Gil Shaham was born in Illinois in 1971, but grew up in Israel. He was seven when he started to play the violin. His exceptional talent soon attracted attention, his early mentors including Haim Taub, who became the boy’s teacher in 1980 and who introduced him to Isaac Stern, Nathan Milstein, Henryk Szeryng and Jaime Laredo. He completed his studies with the famous violin teacher Dorothy DeLay at the Juilliard School of Music in New York. Still only ten when he gave his first public concert in Jerusalem, he performed for the first time with the Israel Philharmonic in 1982 and four years later made his European debut at the Schleswig-Holstein Music Festival. Within a year he was appearing in Milan and with the London Symphony and Bavarian Radio Symphony Orchestras. In 1990 he was awarded the Avery Fisher Career Grant and two years later received the Premio Internazionale of the Accademia Chigiana in Siena. He now works with the most prestigious orchestras and conductors and is a regular visitor to the concert platforms of all the world’s leading centres of music. Gil Shaham first appeared with the Berliner Philharmoniker in 1988, performing Sibelius’s Violin Concerto under the direction of Sir Colin Davis. His most recent appearance was in early June 2005, when he was one of the two soloists in Hindemith’s Chamber Concerto for piano, violin and thirteen wind instruments under the direction of Sir Simon Rattle.

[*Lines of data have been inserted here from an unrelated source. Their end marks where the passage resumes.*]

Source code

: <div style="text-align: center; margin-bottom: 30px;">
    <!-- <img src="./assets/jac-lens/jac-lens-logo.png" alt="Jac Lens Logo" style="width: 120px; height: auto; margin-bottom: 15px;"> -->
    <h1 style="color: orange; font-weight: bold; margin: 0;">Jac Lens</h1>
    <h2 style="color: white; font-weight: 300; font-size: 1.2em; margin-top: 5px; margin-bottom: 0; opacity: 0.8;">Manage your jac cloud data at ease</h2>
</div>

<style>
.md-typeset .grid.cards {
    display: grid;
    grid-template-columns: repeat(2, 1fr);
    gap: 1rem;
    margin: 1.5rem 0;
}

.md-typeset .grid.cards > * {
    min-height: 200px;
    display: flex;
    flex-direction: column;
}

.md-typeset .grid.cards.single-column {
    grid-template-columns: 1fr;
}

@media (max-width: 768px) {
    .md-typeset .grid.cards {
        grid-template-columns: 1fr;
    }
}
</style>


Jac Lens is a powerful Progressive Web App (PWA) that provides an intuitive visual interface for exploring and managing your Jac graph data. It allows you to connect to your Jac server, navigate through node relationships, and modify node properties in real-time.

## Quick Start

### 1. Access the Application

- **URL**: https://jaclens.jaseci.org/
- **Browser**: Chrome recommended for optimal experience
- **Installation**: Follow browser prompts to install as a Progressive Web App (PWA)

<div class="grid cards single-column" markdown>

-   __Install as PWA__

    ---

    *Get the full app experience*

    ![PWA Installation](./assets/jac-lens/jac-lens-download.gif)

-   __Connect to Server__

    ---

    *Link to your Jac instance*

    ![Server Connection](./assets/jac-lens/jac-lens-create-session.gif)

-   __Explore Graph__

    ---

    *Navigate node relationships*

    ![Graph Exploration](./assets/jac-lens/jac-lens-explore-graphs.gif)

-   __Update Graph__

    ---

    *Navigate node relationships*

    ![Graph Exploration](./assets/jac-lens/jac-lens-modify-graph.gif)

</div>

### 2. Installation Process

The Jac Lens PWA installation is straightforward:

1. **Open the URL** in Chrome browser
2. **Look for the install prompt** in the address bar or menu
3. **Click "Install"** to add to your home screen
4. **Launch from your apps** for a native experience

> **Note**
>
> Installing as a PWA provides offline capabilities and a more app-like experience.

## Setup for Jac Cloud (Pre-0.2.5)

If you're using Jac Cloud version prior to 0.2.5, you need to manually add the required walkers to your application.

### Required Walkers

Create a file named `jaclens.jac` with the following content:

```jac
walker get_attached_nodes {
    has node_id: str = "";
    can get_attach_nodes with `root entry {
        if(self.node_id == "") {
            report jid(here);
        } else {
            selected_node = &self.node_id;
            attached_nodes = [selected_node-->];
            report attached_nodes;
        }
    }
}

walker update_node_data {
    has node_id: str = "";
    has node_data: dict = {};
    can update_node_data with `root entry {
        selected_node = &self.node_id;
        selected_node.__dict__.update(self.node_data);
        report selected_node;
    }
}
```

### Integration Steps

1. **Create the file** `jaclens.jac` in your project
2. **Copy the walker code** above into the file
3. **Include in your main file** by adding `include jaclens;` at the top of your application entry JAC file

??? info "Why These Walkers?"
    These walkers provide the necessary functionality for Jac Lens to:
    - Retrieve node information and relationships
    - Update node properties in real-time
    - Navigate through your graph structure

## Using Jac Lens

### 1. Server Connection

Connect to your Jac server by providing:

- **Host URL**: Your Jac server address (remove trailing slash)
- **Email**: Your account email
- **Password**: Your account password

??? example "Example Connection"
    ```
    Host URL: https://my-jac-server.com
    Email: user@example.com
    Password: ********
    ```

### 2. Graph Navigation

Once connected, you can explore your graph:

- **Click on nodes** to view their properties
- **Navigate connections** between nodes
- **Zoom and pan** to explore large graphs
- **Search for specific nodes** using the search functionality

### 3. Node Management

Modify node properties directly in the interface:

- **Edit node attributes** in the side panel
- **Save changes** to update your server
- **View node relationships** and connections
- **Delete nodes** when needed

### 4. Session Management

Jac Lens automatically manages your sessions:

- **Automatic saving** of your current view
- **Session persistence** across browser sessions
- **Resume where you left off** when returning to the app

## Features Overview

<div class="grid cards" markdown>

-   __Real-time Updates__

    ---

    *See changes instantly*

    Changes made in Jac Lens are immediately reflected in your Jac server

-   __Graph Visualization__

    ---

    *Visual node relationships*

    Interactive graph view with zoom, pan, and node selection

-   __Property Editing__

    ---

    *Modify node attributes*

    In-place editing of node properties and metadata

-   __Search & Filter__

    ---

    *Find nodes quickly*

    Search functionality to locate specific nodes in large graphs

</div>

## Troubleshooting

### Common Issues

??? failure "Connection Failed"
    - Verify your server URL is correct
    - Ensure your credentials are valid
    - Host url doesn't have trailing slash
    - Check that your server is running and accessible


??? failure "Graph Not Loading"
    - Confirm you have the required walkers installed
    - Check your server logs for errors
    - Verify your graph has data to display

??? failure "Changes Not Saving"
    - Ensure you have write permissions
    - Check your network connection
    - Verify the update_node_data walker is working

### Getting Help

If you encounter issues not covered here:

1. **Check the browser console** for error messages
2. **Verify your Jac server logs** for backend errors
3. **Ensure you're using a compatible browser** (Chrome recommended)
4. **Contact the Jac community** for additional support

David Zinman has been Chief Conductor of the Tonhalle Orchester Zürich since 1995 and Music Director of the Aspen Music Festival since 1998. Born in New York in 1936, Zinman first studied composition at the University of Minnesota. His conducting studies at Tanglewood Music Center brought him to the attention of Pierre Monteux who introduced him to his first prominent conducting opportunities. Since then has conducted many of the world's leading orchestras in Europe, North America, Israel and Japan. After positions as chief conductor in den Netherlands and the USA, David Zinman in 1985 took leadership of the Baltimore Symphony Orchestra. His tenure (until 1998) was marked by a commitment to the performance of contemporary music and his introduction of historically informed performance practice. In 2000 the French Ministry of Culture awarded David Zinman the title of “Chevalier de l'Ordre des Arts et des Lettres”; in 2002 he won the City of Zurich Art Prize for his outstanding artistic efforts, making him the first conductor and also the first recipient of this award not originally from Switzerland. In 2008 he also received the Midem Classical Award “Artist of the Year” for his work with the Tonhalle Orchester Zürich. David Zinman gave his debut with the Berliner Philharmoniker in 1985; he last appeared on the rostrum of the orchestra in October 2005 with works by Webern, Beethoven and Schumann.